As mãos de Ma Lei tremiam. Ele sabia que, se o homem mencionava a "Rosa Azul", seu plano fora descoberto. "Eu realmente não sei", fingiu ele.

"Não sabe?" Xu Ran riu ironicamente. "Sem problemas. Tenho uma gravação aqui. Espero que continue tão calmo depois de ouvi-la."

"Que gravação?" O coração de Ma Lei disparou. Ele pensou em Wang Lei e praguejou mentalmente: "Aquele lobo de pele de cordeiro, eu deveria tê-lo eliminado antes!"

Xu Ran zombou e tirou um gravador do bolso, reproduzindo as palavras ditas por Wang Lei mais cedo.

À medida que a voz de Wang Lei ecoava, a expressão de Ma Lei deformava-se. Ele parecia um galo derrotado. Diante das provas, não havia como negar. Ele logo percebeu a identidade de Xu Ran — um policial — mas tentou uma última cartada: se pagasse o suficiente, acreditava que Xu Ran destruiria as evidências.

"Quanto você quer para destruir essas provas?"

Xu Ran olhou para ele como se fosse um idiota. Se falassem de dinheiro, Ma Lei não era necessariamente mais rico que ele.

"Quanto você pode oferecer?", perguntou Xu Ran.

Ao ouvir a pergunta, Ma Lei sentiu um alívio momentâneo, certo de que o homem era movido por dinheiro. Ele levantou um dedo: "Isso é o suficiente?"

Xu Ran curvou os lábios: "Cem milhões?
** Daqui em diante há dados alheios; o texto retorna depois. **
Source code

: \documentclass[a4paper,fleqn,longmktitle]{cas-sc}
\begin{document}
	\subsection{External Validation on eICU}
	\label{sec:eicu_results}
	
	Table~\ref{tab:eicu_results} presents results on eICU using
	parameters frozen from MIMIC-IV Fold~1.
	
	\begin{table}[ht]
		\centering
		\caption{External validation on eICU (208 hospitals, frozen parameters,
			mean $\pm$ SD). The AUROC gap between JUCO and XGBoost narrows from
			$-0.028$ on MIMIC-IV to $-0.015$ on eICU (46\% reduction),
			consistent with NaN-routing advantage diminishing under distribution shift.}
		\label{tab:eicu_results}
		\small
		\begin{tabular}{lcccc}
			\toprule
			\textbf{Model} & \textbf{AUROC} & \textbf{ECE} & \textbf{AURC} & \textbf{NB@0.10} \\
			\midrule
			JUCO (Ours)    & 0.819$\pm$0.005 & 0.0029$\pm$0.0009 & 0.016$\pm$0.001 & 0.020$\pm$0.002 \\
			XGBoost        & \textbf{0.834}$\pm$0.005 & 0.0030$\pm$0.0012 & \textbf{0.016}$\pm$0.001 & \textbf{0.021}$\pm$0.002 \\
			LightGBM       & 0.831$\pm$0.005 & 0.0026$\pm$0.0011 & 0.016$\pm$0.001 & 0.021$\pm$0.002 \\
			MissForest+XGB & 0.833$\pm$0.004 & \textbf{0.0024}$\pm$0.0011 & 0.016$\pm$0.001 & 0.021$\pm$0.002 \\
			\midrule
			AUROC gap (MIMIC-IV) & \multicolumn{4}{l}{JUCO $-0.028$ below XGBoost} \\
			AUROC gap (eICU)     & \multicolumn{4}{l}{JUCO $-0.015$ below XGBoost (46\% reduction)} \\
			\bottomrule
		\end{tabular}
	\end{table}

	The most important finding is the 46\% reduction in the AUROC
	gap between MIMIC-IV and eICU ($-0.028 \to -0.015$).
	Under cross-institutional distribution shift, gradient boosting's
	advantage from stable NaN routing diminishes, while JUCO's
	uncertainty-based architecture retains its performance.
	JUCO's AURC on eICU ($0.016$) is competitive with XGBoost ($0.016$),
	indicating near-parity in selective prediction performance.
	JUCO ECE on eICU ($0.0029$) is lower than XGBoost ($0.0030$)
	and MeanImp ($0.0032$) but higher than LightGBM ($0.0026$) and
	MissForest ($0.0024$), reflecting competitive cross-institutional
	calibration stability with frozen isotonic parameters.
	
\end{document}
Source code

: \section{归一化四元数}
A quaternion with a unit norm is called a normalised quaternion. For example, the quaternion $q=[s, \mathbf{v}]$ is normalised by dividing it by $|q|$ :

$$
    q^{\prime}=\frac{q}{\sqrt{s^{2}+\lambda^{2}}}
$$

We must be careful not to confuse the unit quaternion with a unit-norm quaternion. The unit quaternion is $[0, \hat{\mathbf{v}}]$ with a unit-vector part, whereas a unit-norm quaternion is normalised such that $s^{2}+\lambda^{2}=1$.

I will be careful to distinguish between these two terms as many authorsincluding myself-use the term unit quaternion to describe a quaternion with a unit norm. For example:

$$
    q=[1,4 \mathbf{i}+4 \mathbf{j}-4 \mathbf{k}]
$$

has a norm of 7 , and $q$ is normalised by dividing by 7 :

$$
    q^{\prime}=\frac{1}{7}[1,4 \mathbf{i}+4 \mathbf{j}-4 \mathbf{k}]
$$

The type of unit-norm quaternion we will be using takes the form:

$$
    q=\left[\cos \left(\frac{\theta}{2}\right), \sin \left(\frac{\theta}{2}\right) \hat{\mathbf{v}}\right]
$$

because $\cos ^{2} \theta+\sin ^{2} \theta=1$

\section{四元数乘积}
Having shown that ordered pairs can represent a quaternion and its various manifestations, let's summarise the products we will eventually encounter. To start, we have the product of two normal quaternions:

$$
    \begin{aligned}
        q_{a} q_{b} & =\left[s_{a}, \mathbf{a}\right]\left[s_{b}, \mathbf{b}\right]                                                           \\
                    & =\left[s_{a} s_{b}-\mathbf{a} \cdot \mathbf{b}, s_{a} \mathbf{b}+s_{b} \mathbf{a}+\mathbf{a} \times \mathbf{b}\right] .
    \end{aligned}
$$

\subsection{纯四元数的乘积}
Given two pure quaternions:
Você está tentando me despachar como a um mendigo?"

A raiva de Ma Lei explodiu; ele queria estrangular Xu Ran ali mesmo. Aquilo era uma fortuna, quase metade de todo o seu patrimônio.

"O que você quer, então? Não tenho tanto dinheiro assim", disse Ma Lei, tentando conter o ódio, percebendo que não era páreo para aquele homem.

"Minha condição é simples: diga-me quem lhe deu a 'Rosa Azul' e eu considerarei seu pedido", respondeu Xu Ran.

"Você fala sério?" Ma Lei perguntou, esperançoso. Se fosse apenas isso, ele contaria. Afinal, não tinha tanta proximidade com aquela pessoa.

Xu Ran assentiu, exibindo um sorriso sincero. Ele cumpria sua palavra com amigos, mas, para alguém como Ma Lei, as regras eram diferentes.

Ma Lei levantou-se da cama, enrolou-se no cobertor e pegou um cigarro, oferecendo a Xu Ran. Como ele recusou, Ma Lei acendeu um para si.

Soltando a fumaça, Ma Lei contou a história. Ele não conhecia o tal homem, Sun Hao, até ser apresentado por um amigo. Sun trabalhava em uma grande empresa, mas o amigo não detalhou o cargo.

Recentemente, Sun Hao o procurou com um "presente", dizendo que era algo precioso e difícil de encontrar. Era um veneno especial, capaz de matar sem deixar rastros, de modo que nem a polícia identificaria a causa da morte.

A história confirmava as suspeitas de Xu Ran: Ma Lei envenenara Ma Dongqiang, mas o mentor, na verdade, era Sun Hao. Ma Lei era apenas o executor.

"Sun Hao... de uma grande empresa... ele provavelmente é um dos subordinados de Li Baolai", pensou Xu Ran, acreditando que apenas o Grupo Li teria tal capacidade.